• _Assigned task_
Could you retype the lines below, starting at the line holding "<br/>原文链接：http" and stopping at the line holding "Gains Health App", inclusive? Copy them exactly and drop the images.

Given data section start

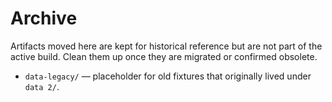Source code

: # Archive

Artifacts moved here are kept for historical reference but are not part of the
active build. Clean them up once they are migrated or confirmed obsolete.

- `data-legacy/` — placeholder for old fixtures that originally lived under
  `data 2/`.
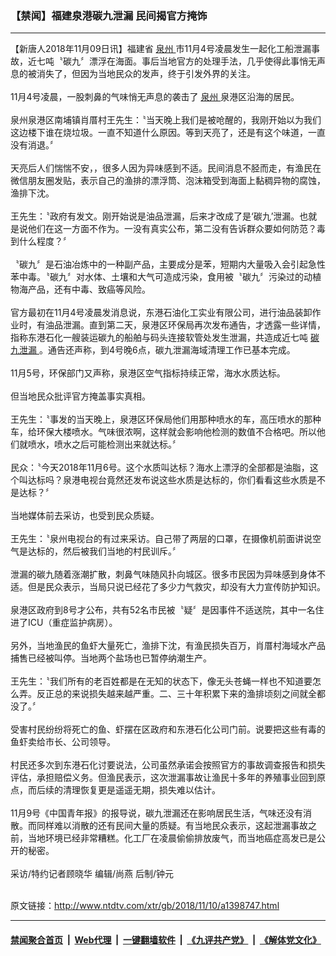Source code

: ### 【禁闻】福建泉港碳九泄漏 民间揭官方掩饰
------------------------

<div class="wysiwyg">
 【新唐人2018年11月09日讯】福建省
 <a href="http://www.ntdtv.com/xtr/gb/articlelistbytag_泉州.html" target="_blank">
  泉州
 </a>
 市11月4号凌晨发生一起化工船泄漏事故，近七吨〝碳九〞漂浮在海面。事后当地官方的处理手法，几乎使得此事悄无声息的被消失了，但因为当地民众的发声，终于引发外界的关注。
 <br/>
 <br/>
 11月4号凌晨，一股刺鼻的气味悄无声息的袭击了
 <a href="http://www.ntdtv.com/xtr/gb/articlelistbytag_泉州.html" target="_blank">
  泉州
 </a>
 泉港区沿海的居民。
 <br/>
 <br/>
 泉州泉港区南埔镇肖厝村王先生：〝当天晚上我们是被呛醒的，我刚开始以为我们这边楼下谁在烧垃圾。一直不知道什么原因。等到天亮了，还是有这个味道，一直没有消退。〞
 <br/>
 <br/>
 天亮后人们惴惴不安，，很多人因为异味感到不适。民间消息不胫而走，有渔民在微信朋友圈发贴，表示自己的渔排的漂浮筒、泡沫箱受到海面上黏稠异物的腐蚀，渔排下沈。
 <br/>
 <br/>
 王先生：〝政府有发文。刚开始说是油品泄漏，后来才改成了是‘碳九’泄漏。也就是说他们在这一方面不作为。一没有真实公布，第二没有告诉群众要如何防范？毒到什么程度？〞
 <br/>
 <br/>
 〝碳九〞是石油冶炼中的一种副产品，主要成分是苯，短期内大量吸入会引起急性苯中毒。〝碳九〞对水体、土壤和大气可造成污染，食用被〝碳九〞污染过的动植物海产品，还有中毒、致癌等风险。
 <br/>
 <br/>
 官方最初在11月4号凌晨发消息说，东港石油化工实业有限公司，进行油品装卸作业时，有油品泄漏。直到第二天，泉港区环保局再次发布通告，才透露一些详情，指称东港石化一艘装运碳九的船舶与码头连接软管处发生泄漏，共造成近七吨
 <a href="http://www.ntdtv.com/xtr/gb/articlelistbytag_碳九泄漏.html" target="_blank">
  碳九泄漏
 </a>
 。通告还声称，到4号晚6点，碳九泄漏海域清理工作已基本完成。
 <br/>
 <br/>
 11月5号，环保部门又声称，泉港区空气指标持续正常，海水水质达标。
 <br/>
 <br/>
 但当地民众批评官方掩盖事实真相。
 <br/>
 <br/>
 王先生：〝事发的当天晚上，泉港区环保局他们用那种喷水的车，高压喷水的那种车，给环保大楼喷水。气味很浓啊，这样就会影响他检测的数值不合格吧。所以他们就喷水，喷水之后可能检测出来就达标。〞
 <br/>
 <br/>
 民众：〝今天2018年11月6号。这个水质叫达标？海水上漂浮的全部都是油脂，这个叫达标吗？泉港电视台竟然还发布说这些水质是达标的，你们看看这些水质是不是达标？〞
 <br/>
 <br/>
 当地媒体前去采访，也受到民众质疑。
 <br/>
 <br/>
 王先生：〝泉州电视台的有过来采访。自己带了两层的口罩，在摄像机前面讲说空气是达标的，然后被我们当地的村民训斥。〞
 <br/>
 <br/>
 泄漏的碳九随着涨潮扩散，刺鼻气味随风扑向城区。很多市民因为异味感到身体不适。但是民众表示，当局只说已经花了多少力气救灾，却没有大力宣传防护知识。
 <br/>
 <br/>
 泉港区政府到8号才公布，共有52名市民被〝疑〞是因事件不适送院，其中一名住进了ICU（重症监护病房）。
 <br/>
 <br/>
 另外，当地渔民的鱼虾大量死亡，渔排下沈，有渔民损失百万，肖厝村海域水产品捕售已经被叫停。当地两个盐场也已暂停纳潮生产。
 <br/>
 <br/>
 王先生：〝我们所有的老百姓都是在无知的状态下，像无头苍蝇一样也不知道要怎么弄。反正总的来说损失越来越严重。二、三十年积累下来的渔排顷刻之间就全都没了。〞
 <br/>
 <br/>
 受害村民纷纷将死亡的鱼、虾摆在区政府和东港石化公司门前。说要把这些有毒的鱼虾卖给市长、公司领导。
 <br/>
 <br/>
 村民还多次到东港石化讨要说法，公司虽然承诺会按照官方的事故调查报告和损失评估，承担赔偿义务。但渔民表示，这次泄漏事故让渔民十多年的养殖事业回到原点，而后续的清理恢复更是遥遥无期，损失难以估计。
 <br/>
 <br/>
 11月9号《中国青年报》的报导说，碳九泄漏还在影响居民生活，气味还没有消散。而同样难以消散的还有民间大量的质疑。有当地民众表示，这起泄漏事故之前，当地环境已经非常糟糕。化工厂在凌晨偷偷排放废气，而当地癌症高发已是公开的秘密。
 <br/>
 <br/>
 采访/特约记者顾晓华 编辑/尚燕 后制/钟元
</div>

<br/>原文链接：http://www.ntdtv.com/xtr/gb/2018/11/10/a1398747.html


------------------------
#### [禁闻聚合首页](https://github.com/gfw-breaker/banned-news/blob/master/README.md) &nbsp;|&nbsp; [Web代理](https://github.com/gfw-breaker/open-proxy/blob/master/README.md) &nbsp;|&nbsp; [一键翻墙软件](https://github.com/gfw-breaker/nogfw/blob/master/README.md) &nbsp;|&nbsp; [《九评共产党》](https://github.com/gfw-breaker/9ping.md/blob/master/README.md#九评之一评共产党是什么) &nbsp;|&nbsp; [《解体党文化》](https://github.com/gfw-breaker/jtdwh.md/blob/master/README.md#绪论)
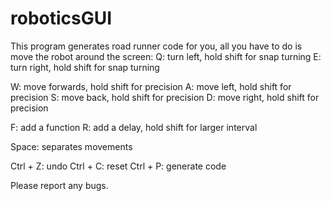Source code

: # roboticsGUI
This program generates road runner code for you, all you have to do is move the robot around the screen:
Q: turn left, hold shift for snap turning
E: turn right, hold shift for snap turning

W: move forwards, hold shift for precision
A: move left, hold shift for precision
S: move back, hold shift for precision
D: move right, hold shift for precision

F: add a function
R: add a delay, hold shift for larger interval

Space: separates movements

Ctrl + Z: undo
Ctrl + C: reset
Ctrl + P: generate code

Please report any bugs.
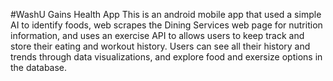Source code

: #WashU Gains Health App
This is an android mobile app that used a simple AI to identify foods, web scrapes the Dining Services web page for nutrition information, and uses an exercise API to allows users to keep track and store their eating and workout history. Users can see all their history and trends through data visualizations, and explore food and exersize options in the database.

Given data section end

• _Output below_
<br/>原文链接：http://www.ntdtv.com/xtr/gb/2018/11/10/a1398747.html


------------------------
#### [禁闻聚合首页](https://github.com/gfw-breaker/banned-news/blob/master/README.md) &nbsp;|&nbsp; [Web代理](https://github.com/gfw-breaker/open-proxy/blob/master/README.md) &nbsp;|&nbsp; [一键翻墙软件](https://github.com/gfw-breaker/nogfw/blob/master/README.md) &nbsp;|&nbsp; [《九评共产党》](https://github.com/gfw-breaker/9ping.md/blob/master/README.md#九评之一评共产党是什么) &nbsp;|&nbsp; [《解体党文化》](https://github.com/gfw-breaker/jtdwh.md/blob/master/README.md#绪论)
Source code

: # roboticsGUI
This program generates road runner code for you, all you have to do is move the robot around the screen:
Q: turn left, hold shift for snap turning
E: turn right, hold shift for snap turning

W: move forwards, hold shift for precision
A: move left, hold shift for precision
S: move back, hold shift for precision
D: move right, hold shift for precision

F: add a function
R: add a delay, hold shift for larger interval

Space: separates movements

Ctrl + Z: undo
Ctrl + C: reset
Ctrl + P: generate code

Please report any bugs.
Source code

: #WashU Gains Health App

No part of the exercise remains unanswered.